TASK ITEM: Copy exactly the lines that run from the top of the listing to the line containing "يمكنك استخدام مسجل", both ends included, and omit the pictures.
Segment Start: DATA LISTING
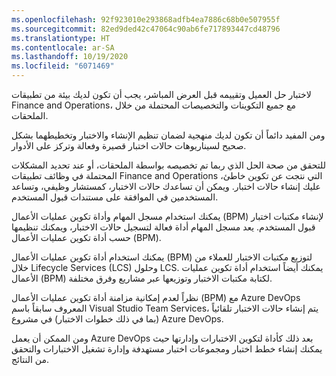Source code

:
 ```yaml
---
ms.openlocfilehash: 92f923010e293868adfb4ea7886c68b0e507955f
ms.sourcegitcommit: 82ed9ded42c47064c90ab6fe717893447cd48796
ms.translationtype: HT
ms.contentlocale: ar-SA
ms.lasthandoff: 10/19/2020
ms.locfileid: "6071469"
---
```

لاختبار حل العميل وتقييمه قبل العرض المباشر، يجب أن تكون لديك بيئة من تطبيقات Finance and Operations، مع جميع التكوينات والتخصيصات المحتملة من خلال الملحقات.

ومن المفيد دائماً أن تكون لديك منهجية لضمان تنظيم الإنشاء والاختبار وتخطيطهما بشكل صحيح لسيناريوهات حالات اختبار قصيرة وفعالة وتركز على الأدوار.

للتحقق من صحة الحل الذي ربما تم تخصيصه بواسطة الملحقات، أو عند تحديد المشكلات المحتملة في وظائف تطبيقات Finance and Operations التي نتجت عن تكوين خاطئ، عليك إنشاء حالات اختبار. ويمكن أن تساعدك حالات الاختبار، كمستشار وظيفي، وتساعد المستخدمين في الموافقة على مستندات قبول المستخدم.

يمكنك استخدام مسجل المهام وأداة تكوين عمليات الأعمال (BPM) لإنشاء مكتبات اختبار قبول المستخدم. يعد مسجل المهام أداة فعالة لتسجيل حالات الاختبار، ويمكنك تنظيمها حسب أداة تكوين عمليات الأعمال (BPM).

يمكنك استخدام أداة تكوين عمليات الأعمال (BPM) لتوزيع مكتبات الاختبار للعملاء من خلال Lifecycle Services (LCS) وحلول LCS. يمكنك أيضاً استخدام أداة تكوين عمليات الأعمال (BPM) لكتابة مكتبات الاختبار وتوزيعها عبر مشاريع وفرق مختلفة.

نظراً لعدم إمكانية مزامنة أداة تكوين عمليات الأعمال (BPM) مع Azure DevOps المعروف سابقاً باسم Visual Studio Team Services، يتم إنشاء حالات الاختبار تلقائياً (بما في ذلك خطوات الاختبار) في مشروع Azure DevOps.

ومن الممكن أن يعمل Azure DevOps بعد ذلك كأداة لتكوين الاختبارات وإدارتها حيث يمكنك إنشاء خطط اختبار ومجموعات اختبار مستهدفة وإدارة تشغيل الاختبارات والتحقق من النتائج.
Segment End: DATA LISTING
SOLUTION FOR THIS TASK:
Source code

:
 ```yaml
---
ms.openlocfilehash: 92f923010e293868adfb4ea7886c68b0e507955f
ms.sourcegitcommit: 82ed9ded42c47064c90ab6fe717893447cd48796
ms.translationtype: HT
ms.contentlocale: ar-SA
ms.lasthandoff: 10/19/2020
ms.locfileid: "6071469"
---
```

لاختبار حل العميل وتقييمه قبل العرض المباشر، يجب أن تكون لديك بيئة من تطبيقات Finance and Operations، مع جميع التكوينات والتخصيصات المحتملة من خلال الملحقات.

ومن المفيد دائماً أن تكون لديك منهجية لضمان تنظيم الإنشاء والاختبار وتخطيطهما بشكل صحيح لسيناريوهات حالات اختبار قصيرة وفعالة وتركز على الأدوار.

للتحقق من صحة الحل الذي ربما تم تخصيصه بواسطة الملحقات، أو عند تحديد المشكلات المحتملة في وظائف تطبيقات Finance and Operations التي نتجت عن تكوين خاطئ، عليك إنشاء حالات اختبار. ويمكن أن تساعدك حالات الاختبار، كمستشار وظيفي، وتساعد المستخدمين في الموافقة على مستندات قبول المستخدم.

يمكنك استخدام مسجل المهام وأداة تكوين عمليات الأعمال (BPM) لإنشاء مكتبات اختبار قبول المستخدم. يعد مسجل المهام أداة فعالة لتسجيل حالات الاختبار، ويمكنك تنظيمها حسب أداة تكوين عمليات الأعمال (BPM).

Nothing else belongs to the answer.